What is expected — Lift out all lines below that contain "outro".

Plain-text document sources

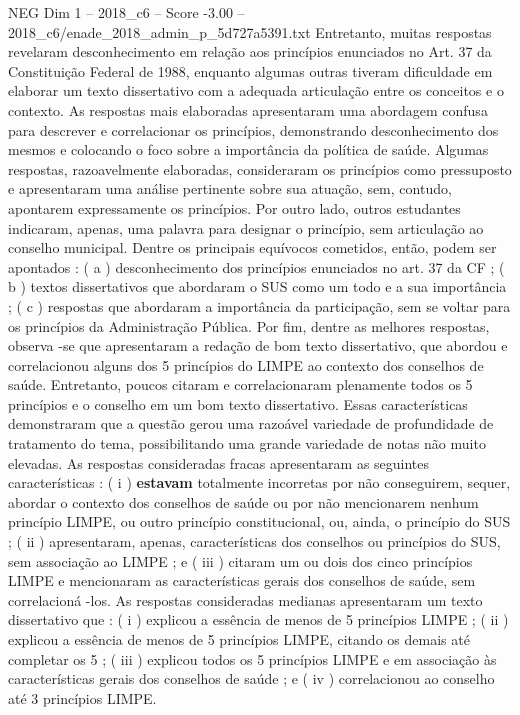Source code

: \begin{textsample}{NEG Dim 1 – 2018\_c6 – Score -3.00 – 2018\_c6/enade\_2018\_admin\_p\_5d727a5391.txt}
Entretanto, muitas respostas revelaram desconhecimento em relação aos princípios enunciados no Art. 37 da Constituição Federal de 1988, enquanto algumas outras tiveram dificuldade em elaborar um texto dissertativo com a adequada articulação entre os conceitos e o contexto.
As respostas mais elaboradas apresentaram uma abordagem confusa para descrever e correlacionar os princípios, demonstrando desconhecimento dos mesmos e colocando o foco sobre a importância da política de saúde.
Algumas respostas, razoavelmente elaboradas, consideraram os princípios como pressuposto e apresentaram uma análise pertinente sobre sua atuação, sem, contudo, apontarem expressamente os princípios.
Por outro lado, outros estudantes indicaram, apenas, uma palavra para designar o princípio, sem articulação ao conselho municipal.
Dentre os principais equívocos cometidos, então, podem ser apontados : ( a ) desconhecimento dos princípios enunciados no art. 37 da CF ; ( b ) textos dissertativos que abordaram o SUS como um todo e a sua importância ; ( c ) respostas que abordaram a importância da participação, sem se voltar para os princípios da Administração Pública.
Por fim, dentre as melhores respostas, observa -se que apresentaram a redação de bom texto dissertativo, que abordou e correlacionou alguns dos 5 princípios do LIMPE ao contexto dos conselhos de saúde.
Entretanto, poucos citaram e correlacionaram plenamente todos os 5 princípios e o conselho em um bom texto dissertativo.
Essas características demonstraram que a questão gerou uma razoável variedade de profundidade de tratamento do tema, possibilitando uma grande variedade de notas não muito elevadas.
As respostas consideradas fracas apresentaram as seguintes características : ( i ) \textbf{estavam} totalmente incorretas por não conseguirem, sequer, abordar o contexto dos conselhos de saúde ou por não mencionarem nenhum princípio LIMPE, ou outro princípio constitucional, ou, ainda, o princípio do SUS ; ( ii ) apresentaram, apenas, características dos conselhos ou princípios do SUS, sem associação ao LIMPE ; e ( iii ) citaram um ou dois dos cinco princípios LIMPE e mencionaram as características gerais dos conselhos de saúde, sem correlacioná -los.
As respostas consideradas medianas apresentaram um texto dissertativo que : ( i ) explicou a essência de menos de 5 princípios LIMPE ; ( ii ) explicou a essência de menos de 5 princípios LIMPE, citando os demais até completar os 5 ; ( iii ) explicou todos os 5 princípios LIMPE e em associação às características gerais dos conselhos de saúde ; e ( iv ) correlacionou ao conselho até 3 princípios LIMPE.

\end{textsample}
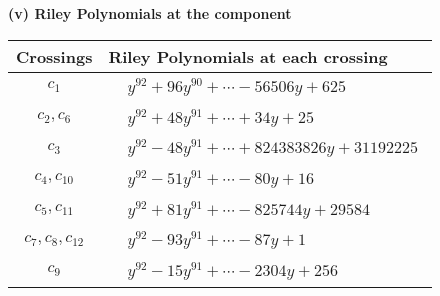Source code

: \documentclass[1p]{elsarticle_modified}
\theoremstyle{definition}
\begin{document}
\newpage\renewcommand{\arraystretch}{1}
\flushleft \textbf{(v) Riley Polynomials at the component}\newline \\
\begin{tabular}{m{50pt}|m{274pt}}
Crossings & \hspace{64pt}Riley Polynomials at each crossing \\
\hline $$\begin{aligned}c_{1}\end{aligned}$$&$\begin{aligned}
&y^{92}+96 y^{90}+\cdots-56506 y+625
\end{aligned}$\\
\hline $$\begin{aligned}c_{2},c_{6}\end{aligned}$$&$\begin{aligned}
&y^{92}+48 y^{91}+\cdots+34 y+25
\end{aligned}$\\
\hline $$\begin{aligned}c_{3}\end{aligned}$$&$\begin{aligned}
&y^{92}-48 y^{91}+\cdots+824383826 y+31192225
\end{aligned}$\\
\hline $$\begin{aligned}c_{4},c_{10}\end{aligned}$$&$\begin{aligned}
&y^{92}-51 y^{91}+\cdots-80 y+16
\end{aligned}$\\
\hline $$\begin{aligned}c_{5},c_{11}\end{aligned}$$&$\begin{aligned}
&y^{92}+81 y^{91}+\cdots-825744 y+29584
\end{aligned}$\\
\hline $$\begin{aligned}c_{7},c_{8},c_{12}\end{aligned}$$&$\begin{aligned}
&y^{92}-93 y^{91}+\cdots-87 y+1
\end{aligned}$\\
\hline $$\begin{aligned}c_{9}\end{aligned}$$&$\begin{aligned}
&y^{92}-15 y^{91}+\cdots-2304 y+256
\end{aligned}$\\
\hline
\end{tabular}\\~\\
\end{document}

Exercise result —
Por outro lado, outros estudantes indicaram, apenas, uma palavra para designar o princípio, sem articulação ao conselho municipal.
As respostas consideradas fracas apresentaram as seguintes características : ( i ) \textbf{estavam} totalmente incorretas por não conseguirem, sequer, abordar o contexto dos conselhos de saúde ou por não mencionarem nenhum princípio LIMPE, ou outro princípio constitucional, ou, ainda, o princípio do SUS ; ( ii ) apresentaram, apenas, características dos conselhos ou princípios do SUS, sem associação ao LIMPE ; e ( iii ) citaram um ou dois dos cinco princípios LIMPE e mencionaram as características gerais dos conselhos de saúde, sem correlacioná -los.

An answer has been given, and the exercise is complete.